Kun je me wat meer vertellen over het begin van de Wegspotters in Temse?

“Er was heel wat enthousiasme voor die oproep,” vertelt Bruno. “We zijn met een vrij grote groep vrijwilligers, ik geloof een 40-tal vrijwilligers, voor heel Temse. En ieder van ons neemt vijf à zes trage wegen onder zijn hoede. Natuurlijk waren er op het einde van de verdeling ook een paar minder populaire wegen overgebleven die niemand op zich wou nemen, dus heb ik dat dan maar gedaan (lacht). Af en toe neem ik er ook een wegje bij als ik er toevallig passeer op een wandeling en ik zie dat er iets mis is.”

“Maar het werk zelf valt dan ook enorm mee, ik ben hier maar een dagje of drie mee bezig per maand,” gaat Bruno verder. “De app is enorm handig om dingen als overwoekering, vuilnis, of een missend bordje direct mee door te geven, en dan wordt dat ook meteen opgelost door de gemeente. Voor sommige vrijwilligers gaat werken met de app wel niet zo vanzelfsprekend, maar die help ik dan al snel eens. Dan ga ik even langs of neem ik hen mee op stap.”

Is er veel ruimte, en aandacht , voor groen en trage wegen in Temse?

“Zeker wel”, antwoordt Bruno. “Het meertje waar we nu rondwandelen bijvoorbeeld, Den Esch, is een groene oase die de gemeente heel goed beheerd. Het is vanouds een buitendijks poldergebied. Maar na het definitieve einde van de scheepsnijverheid in Temse in de jaren '90 kreeg Den Esch de kans om uit te groeien tot een waardevolle groene parel midden in het centrum. Toen kon je er ook elke winter op schaatsen, maar dat is al een tijdje niet meer mogelijk.
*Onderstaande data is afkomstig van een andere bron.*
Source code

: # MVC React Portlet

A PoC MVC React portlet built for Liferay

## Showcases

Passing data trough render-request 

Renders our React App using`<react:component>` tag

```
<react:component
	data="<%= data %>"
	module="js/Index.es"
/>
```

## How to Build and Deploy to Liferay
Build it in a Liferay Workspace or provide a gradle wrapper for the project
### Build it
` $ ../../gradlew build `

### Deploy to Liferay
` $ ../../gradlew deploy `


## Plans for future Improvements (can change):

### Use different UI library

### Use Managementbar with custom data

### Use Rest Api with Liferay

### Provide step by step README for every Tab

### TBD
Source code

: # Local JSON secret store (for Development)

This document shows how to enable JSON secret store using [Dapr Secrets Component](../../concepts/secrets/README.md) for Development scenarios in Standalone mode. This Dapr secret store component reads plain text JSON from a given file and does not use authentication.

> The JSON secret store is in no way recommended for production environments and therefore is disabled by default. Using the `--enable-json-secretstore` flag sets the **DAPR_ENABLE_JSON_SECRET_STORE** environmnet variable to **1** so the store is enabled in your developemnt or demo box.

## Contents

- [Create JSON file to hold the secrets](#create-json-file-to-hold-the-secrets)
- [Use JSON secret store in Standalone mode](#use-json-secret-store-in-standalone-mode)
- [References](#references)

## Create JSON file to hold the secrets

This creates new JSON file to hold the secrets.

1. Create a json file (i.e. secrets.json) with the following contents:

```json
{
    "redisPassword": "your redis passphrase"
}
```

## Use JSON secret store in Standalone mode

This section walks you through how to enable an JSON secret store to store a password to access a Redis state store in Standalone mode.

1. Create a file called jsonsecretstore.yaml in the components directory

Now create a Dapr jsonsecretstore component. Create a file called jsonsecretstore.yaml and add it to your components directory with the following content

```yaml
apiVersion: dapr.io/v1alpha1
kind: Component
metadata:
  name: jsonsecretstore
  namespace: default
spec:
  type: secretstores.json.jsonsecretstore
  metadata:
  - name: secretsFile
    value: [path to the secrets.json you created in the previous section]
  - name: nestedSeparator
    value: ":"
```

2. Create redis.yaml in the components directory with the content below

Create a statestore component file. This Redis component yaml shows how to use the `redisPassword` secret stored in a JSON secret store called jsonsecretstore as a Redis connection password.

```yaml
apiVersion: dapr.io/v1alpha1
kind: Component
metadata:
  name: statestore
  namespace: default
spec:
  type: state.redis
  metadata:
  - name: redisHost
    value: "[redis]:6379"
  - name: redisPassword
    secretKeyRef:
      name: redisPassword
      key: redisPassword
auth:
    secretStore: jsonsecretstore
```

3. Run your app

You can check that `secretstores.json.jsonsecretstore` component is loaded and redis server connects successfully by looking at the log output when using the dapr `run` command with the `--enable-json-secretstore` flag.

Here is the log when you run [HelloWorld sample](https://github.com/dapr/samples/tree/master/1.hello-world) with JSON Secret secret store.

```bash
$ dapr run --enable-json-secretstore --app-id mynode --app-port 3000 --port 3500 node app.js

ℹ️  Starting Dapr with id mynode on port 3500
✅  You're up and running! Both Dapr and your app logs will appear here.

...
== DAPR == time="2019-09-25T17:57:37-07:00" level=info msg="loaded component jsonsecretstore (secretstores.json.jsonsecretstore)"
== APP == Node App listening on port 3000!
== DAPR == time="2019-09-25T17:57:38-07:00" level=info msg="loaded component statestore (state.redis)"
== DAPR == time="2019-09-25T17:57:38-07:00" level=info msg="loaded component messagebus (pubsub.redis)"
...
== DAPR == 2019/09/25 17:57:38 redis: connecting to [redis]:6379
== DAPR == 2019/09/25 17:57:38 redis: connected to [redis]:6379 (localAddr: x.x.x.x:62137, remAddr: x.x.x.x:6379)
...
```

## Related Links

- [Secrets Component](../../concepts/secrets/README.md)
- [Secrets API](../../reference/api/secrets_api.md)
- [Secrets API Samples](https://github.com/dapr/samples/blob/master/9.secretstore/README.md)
Vandaag de dag kan je er wel altijd rustig wandelen en genieten van de vele eendjes die op de vijver dobberen. Met wat geluk kan je er ook een vos of zilverreiger spotten. Je kan wel niet helemaal rond het meertje stappen, delen van de oever zijn private grond. Wat jammer is, maar daar is weinig aan te doen als wandelaar.”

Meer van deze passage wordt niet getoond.